___ Information shown ___
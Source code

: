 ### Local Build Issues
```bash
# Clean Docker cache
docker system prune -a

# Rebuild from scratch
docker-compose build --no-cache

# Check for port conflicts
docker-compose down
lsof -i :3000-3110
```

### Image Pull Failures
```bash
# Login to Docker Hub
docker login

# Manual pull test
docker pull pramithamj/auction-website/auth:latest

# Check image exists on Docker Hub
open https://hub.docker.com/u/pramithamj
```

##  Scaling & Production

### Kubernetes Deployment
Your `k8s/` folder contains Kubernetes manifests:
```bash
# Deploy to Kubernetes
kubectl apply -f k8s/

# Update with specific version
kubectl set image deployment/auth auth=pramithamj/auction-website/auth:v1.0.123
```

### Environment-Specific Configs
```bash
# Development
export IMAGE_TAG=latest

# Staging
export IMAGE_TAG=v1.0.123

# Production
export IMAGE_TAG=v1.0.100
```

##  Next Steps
___
___ Information shown ___
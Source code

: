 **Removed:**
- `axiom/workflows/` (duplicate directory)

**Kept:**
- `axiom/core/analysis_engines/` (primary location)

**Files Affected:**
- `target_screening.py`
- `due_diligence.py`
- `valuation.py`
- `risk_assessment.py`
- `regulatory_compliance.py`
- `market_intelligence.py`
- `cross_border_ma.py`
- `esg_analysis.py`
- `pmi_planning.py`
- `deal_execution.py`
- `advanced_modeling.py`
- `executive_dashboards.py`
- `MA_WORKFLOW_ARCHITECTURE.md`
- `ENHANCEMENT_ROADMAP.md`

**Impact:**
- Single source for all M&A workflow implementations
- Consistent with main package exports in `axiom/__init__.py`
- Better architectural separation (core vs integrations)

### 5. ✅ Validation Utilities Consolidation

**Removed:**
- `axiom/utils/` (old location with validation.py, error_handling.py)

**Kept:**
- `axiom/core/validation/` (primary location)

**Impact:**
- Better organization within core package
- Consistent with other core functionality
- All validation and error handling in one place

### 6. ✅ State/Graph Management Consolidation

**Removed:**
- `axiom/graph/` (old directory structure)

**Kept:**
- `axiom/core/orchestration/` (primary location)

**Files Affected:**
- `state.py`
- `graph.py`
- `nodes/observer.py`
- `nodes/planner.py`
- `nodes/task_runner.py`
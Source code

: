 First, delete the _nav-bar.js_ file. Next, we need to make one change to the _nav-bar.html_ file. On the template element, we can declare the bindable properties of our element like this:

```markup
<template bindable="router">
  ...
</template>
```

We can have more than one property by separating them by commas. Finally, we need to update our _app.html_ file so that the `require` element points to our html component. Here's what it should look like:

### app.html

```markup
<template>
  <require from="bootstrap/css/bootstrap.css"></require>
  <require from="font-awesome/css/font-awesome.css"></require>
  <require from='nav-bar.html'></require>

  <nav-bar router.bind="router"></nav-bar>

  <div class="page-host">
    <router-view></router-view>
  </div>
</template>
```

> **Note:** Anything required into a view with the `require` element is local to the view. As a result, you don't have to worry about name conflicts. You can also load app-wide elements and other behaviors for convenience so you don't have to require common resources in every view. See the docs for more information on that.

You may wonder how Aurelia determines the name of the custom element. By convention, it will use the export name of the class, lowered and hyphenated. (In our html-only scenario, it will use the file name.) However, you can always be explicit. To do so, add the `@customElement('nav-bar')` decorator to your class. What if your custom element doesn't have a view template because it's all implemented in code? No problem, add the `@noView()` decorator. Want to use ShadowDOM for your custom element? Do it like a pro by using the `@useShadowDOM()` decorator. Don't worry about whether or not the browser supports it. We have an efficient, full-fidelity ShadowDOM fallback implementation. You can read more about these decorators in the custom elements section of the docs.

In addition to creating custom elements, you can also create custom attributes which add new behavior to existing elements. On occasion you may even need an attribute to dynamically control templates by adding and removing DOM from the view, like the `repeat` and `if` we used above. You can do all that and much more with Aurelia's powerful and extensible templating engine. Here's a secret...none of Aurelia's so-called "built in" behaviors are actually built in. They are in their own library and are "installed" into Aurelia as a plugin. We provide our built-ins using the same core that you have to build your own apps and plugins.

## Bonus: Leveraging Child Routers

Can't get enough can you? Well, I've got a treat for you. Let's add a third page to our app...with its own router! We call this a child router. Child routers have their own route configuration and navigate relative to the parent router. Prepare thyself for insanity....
___
___ Information shown ___
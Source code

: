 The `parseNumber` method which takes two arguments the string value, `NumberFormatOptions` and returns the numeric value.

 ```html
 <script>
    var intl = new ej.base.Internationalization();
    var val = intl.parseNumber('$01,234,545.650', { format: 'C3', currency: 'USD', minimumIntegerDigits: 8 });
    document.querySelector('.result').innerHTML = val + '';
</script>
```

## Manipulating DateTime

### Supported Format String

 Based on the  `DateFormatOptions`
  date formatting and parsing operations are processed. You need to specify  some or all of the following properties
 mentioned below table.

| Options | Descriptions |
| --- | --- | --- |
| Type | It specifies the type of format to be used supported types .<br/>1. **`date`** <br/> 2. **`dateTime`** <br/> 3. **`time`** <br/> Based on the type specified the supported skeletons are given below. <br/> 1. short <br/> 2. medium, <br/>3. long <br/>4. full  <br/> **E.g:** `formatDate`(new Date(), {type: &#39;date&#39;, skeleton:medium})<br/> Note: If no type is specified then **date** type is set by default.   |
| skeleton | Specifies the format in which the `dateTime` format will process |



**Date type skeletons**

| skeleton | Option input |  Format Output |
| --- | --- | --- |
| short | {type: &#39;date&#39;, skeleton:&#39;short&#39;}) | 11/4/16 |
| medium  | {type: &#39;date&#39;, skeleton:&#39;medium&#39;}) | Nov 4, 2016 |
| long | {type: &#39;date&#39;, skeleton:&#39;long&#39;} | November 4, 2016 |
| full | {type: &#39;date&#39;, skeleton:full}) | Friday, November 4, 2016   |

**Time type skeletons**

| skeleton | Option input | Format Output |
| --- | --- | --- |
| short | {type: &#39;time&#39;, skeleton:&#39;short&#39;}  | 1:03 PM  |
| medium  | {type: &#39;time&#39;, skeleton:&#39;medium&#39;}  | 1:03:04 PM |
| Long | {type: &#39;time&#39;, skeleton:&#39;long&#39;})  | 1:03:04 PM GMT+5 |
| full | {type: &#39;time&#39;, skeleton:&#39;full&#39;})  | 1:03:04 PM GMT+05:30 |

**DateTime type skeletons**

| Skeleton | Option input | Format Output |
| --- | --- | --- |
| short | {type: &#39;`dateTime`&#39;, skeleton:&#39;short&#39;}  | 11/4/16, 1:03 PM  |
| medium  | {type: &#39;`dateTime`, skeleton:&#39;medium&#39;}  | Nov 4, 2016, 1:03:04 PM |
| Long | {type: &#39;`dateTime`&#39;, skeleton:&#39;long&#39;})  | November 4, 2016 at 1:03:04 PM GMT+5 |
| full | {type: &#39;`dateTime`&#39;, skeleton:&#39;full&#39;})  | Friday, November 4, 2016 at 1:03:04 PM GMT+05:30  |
___
:: Aim of the task ::
Please give back exactly the lines of this listing beginning at the line with "November 4, 2016 |" and ending with the line with "at 1:03:04 PM GMT+05:30", both included, and nothing else.

:: Answer for the task ::
| long | {type: &#39;date&#39;, skeleton:&#39;long&#39;} | November 4, 2016 |
| full | {type: &#39;date&#39;, skeleton:full}) | Friday, November 4, 2016   |

**Time type skeletons**

| skeleton | Option input | Format Output |
| --- | --- | --- |
| short | {type: &#39;time&#39;, skeleton:&#39;short&#39;}  | 1:03 PM  |
| medium  | {type: &#39;time&#39;, skeleton:&#39;medium&#39;}  | 1:03:04 PM |
| Long | {type: &#39;time&#39;, skeleton:&#39;long&#39;})  | 1:03:04 PM GMT+5 |
| full | {type: &#39;time&#39;, skeleton:&#39;full&#39;})  | 1:03:04 PM GMT+05:30 |

**DateTime type skeletons**

| Skeleton | Option input | Format Output |
| --- | --- | --- |
| short | {type: &#39;`dateTime`&#39;, skeleton:&#39;short&#39;}  | 11/4/16, 1:03 PM  |
| medium  | {type: &#39;`dateTime`, skeleton:&#39;medium&#39;}  | Nov 4, 2016, 1:03:04 PM |
| Long | {type: &#39;`dateTime`&#39;, skeleton:&#39;long&#39;})  | November 4, 2016 at 1:03:04 PM GMT+5 |
| full | {type: &#39;`dateTime`&#39;, skeleton:&#39;full&#39;})  | Friday, November 4, 2016 at 1:03:04 PM GMT+05:30  |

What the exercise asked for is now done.